PONTIFEX MINIMUS BLOG: PRESIDENTIAL REFLECTIONS ON THE CATHOLIC INTELLECTUAL TRADITION

By Dr. Michael W. Higgins, President and Vice-Chancellor of Corpus Christi-St. Marks at UBC

Pope Francis has just made it easier, possibly even likely, that his successor will be an American. I am being a mite outrageous, but stranger things have happened. Mere whimsy and speculation on my part.

Last  Sunday, he announced the creation of sixteen new cardinal electors (those under the age of eighty) and five over the age of eighty. As is now customary with Francis, there is broad global representation, the Old World is not favoured, traditionally Catholic turf not prioritized, and there are surprises aplenty.

Cardinals from Mongolia and East Timor now mingle with cardinals from Brazil and France and several Vatican heavyweights like the English Prefect for the body that deals with liturgy or worship, Arthur Roche, gets the red hat along with the South Korean Prefect for Clergy, Lazarus You Heung-si.

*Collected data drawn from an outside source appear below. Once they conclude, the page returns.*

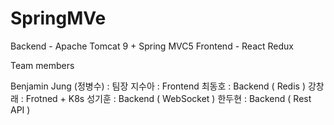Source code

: # SpringMVe

Backend - Apache Tomcat 9 + Spring MVC5 
Frontend - React Redux 

Team members

Benjamin Jung (정병수) : 팀장
지수아 : Frontend
최동호 : Backend ( Redis )
강창래 : Frotned + K8s
성기훈 : Backend ( WebSocket )
한두현 : Backend ( Rest API )
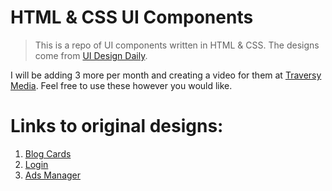 # HTML & CSS UI Components

> This is a repo of UI components written in HTML & CSS. The designs come from [UI Design Daily](https://uidesigndaily.com).

I will be adding 3 more per month and creating a video for them at [Traversy Media](https://www.youtube.com/channel/UC29ju8bIPH5as8OGnQzwJyA). Feel free to use these however you would like.

# Links to original designs:

1. [Blog Cards](https://uidesigndaily.com/posts/sketch-blog-cards-post-article-thumbnail-day-997)
2. [Login](https://uidesigndaily.com/posts/sketch-login-log-in-authentication-features-day-1022)
3. [Ads Manager](https://uidesigndaily.com/posts/sketch-ads-manager-table-list-day-1049)
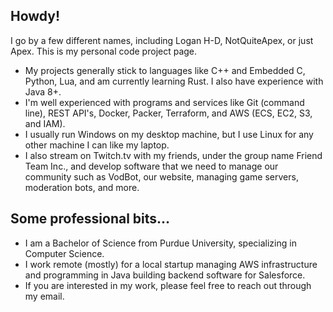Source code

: ## Howdy!
I go by a few different names, including Logan H-D, NotQuiteApex, or just Apex. This is my personal code project page.

* My projects generally stick to languages like C++ and Embedded C, Python, Lua, and am currently learning Rust. I also have experience with Java 8+.
* I'm well experienced with programs and services like Git (command line), REST API's, Docker, Packer, Terraform, and AWS (ECS, EC2, S3, and IAM).
* I usually run Windows on my desktop machine, but I use Linux for any other machine I can like my laptop.
* I also stream on Twitch.tv with my friends, under the group name Friend Team Inc., and develop software that we need to manage our community such as VodBot, our website, managing game servers, moderation bots, and more.

## Some professional bits...
* I am a Bachelor of Science from Purdue University, specializing in Computer Science.
* I work remote (mostly) for a local startup managing AWS infrastructure and programming in Java building backend software for Salesforce.
* If you are interested in my work, please feel free to reach out through my email.
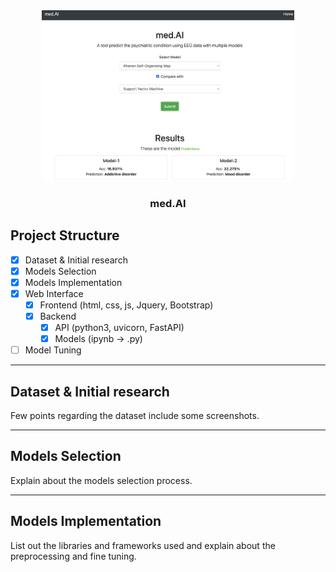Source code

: <div align="center">

<img src="images/1.png" alt="Logo" width="80%" height="80%">
  <h3 align="center">med.AI</h3>
</div>

## Project Structure

- [x] Dataset & Initial research
- [x] Models Selection
- [x] Models Implementation
- [x] Web Interface
    - [x] Frontend (html, css, js, Jquery, Bootstrap)
    - [x] Backend 
        - [x] API (python3, uvicorn, FastAPI)
        - [x] Models (ipynb -> .py)
- [ ] Model Tuning
-----
## Dataset & Initial research

Few points regarding the dataset include some screenshots.

-----

## Models Selection


Explain about the models selection process.

-----
## Models Implementation

List out the libraries and frameworks used and explain about the preprocessing and fine tuning.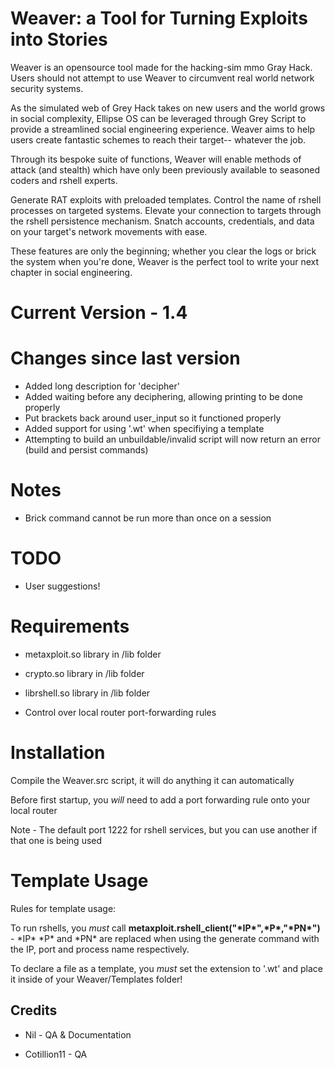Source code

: # Weaver: a Tool for Turning Exploits into Stories

Weaver is an opensource tool made for the hacking-sim mmo Gray Hack. Users should not attempt to use Weaver
to circumvent real world network security systems. 

As the simulated web of Grey Hack takes on new users and the world grows in social complexity, Ellipse OS
can be leveraged through Grey Script to provide a streamlined social engineering experience. Weaver aims to
help users create fantastic schemes to reach their target-- whatever the job.

Through its bespoke suite of functions, Weaver will enable methods of attack (and stealth) which have only
been previously available to seasoned coders and rshell experts. 

Generate RAT exploits with preloaded templates.
Control the name of rshell processes on targeted systems.
Elevate your connection to targets through the rshell persistence mechanism.
Snatch accounts, credentials, and data on your target's network movements with ease.

These features are only the beginning; whether you clear the logs or brick the system when you're done,
Weaver is the perfect tool to write your next chapter in social engineering.

# Current Version - 1.4


# Changes since last version
 - Added long description for 'decipher'
 - Added waiting before any deciphering, allowing printing to be done properly
 - Put brackets back around user_input so it functioned properly
 - Added support for using '.wt' when specifiying a template
 - Attempting to build an unbuildable/invalid script will now return an error (build and persist commands)


# Notes
 - Brick command cannot be run more than once on a session

# TODO
 - User suggestions!


# Requirements
 - metaxploit.so library in /lib folder

 - crypto.so library in /lib folder

 - librshell.so library in /lib folder

 - Control over local router port-forwarding rules


# Installation
Compile the Weaver.src script, it will do anything it can automatically

Before first startup, you *will* need to add a port forwarding rule onto your local router

Note - The default port 1222 for rshell services, but you can use another if that one is being used

# Template Usage
Rules for template usage:

To run rshells, you *must* call **metaxploit.rshell_client("\*IP\*",\*P\*,"\*PN\*")** - \*IP\* \*P\* and \*PN\* are replaced when using the generate command with the IP, port and process name respectively.

To declare a file as a template, you *must* set the extension to '.wt' and place it inside of your Weaver/Templates folder!

## Credits

+ Nil - QA & Documentation

+ Cotillion11 - QA
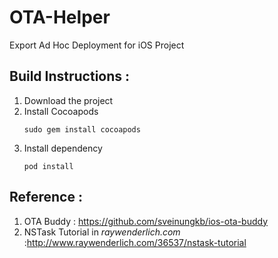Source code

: # OTA-Helper
Export Ad Hoc Deployment for iOS Project

Build Instructions : 
---
 1. Download the project
 2. Install Cocoapods
	<pre><code>sudo gem install cocoapods
	</code></pre>
 3. Install dependency
 	<pre><code>pod install
	</code></pre>
	

Reference : 
---

 1. OTA Buddy : https://github.com/sveinungkb/ios-ota-buddy
 2. NSTask Tutorial in *raywenderlich.com* :http://www.raywenderlich.com/36537/nstask-tutorial
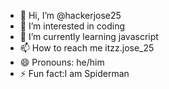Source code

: - 👋 Hi, I’m @hackerjose25
- 👀 I’m interested in coding
- 🌱 I’m currently learning javascript
- 📫 How to reach me itzz.jose_25
- 😄 Pronouns: he/him
- ⚡ Fun fact:I am Spiderman

<!---
hackerjose25/hackerjose25 is a ✨ special ✨ repository because its `README.md` (this file) appears on your GitHub profile.
You can click the Preview link to take a look at your changes.
--->

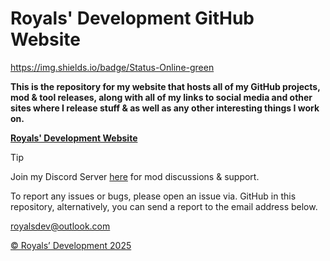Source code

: # Royals' Development GitHub Website

https://img.shields.io/badge/Status-Online-green

**This is the repository for my website that hosts all of my GitHub projects, mod & tool releases, along with all of my links to social media and other sites where I release stuff & as well as any other interesting things I work on.**

**[Royals' Development Website](https://frvrroyals.github.io)**

> [!TIP]
> Join my Discord Server [here](https://discord.gg/ywwvZ66QbX) for mod discussions & support.

To report any issues or bugs, please open an issue via. GitHub in this repository, alternatively, you can send a report to the email address below.

[royalsdev@outlook.com](mailto:royalsdev@outlook.com?subject=Royals%E2%80%99%20Development%20Website%2FGitHub%20Report)

[© Royals’ Development 2025](LICENSE.md/)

But the big, indeed arresting, surprise is the elevation of the Bishop of San Diego, California, Robert McElroy. He is a standout in a largely conservative national hierarchy, a genuine intellectual with degrees in history and political science from Harvard and Stanford respectively. Not your usual ecclesiastical career route. The majority of his episcopal companions have Roman degrees or their ecclesiastical American equivalent, although McElroy also boasts a doctorate from the Jesuit Gregorian University, the premier pontifical university on the Tiber. He is eminently well-credentialed, knows the Jesuits, the pope’s own order, intimately, and is comfortable in the combative, skeptical and rigorous world of secular academics. He can hold his own in their society. He is a rarity among American bishops.

He is also a Francis-friendly ecclesiastic and avowedly so. He shares the pope’s concern for migrants, socio-economic equity, and the environment, and his ministerial approach mirrors the pope’s—non-judgemental, person-focussed rather than legalistic, attentive in dialogue to what others are saying.

Making McElroy a cardinal is a bold move on Francis’s part. Once again he bypasses the traditional cardinalatial sees or archdioceses, places like Los Angeles and Baltimore that have had cardinals for decades if not longer, and opted for more peripheral places like Newark and now San Diego. The conservative archbishops of Baltimore and Los Angeles, William Lori and José Gomez, must be disappointed. After all, Francis is saying something by way of their exclusion from the top club of the Roman hierarchy.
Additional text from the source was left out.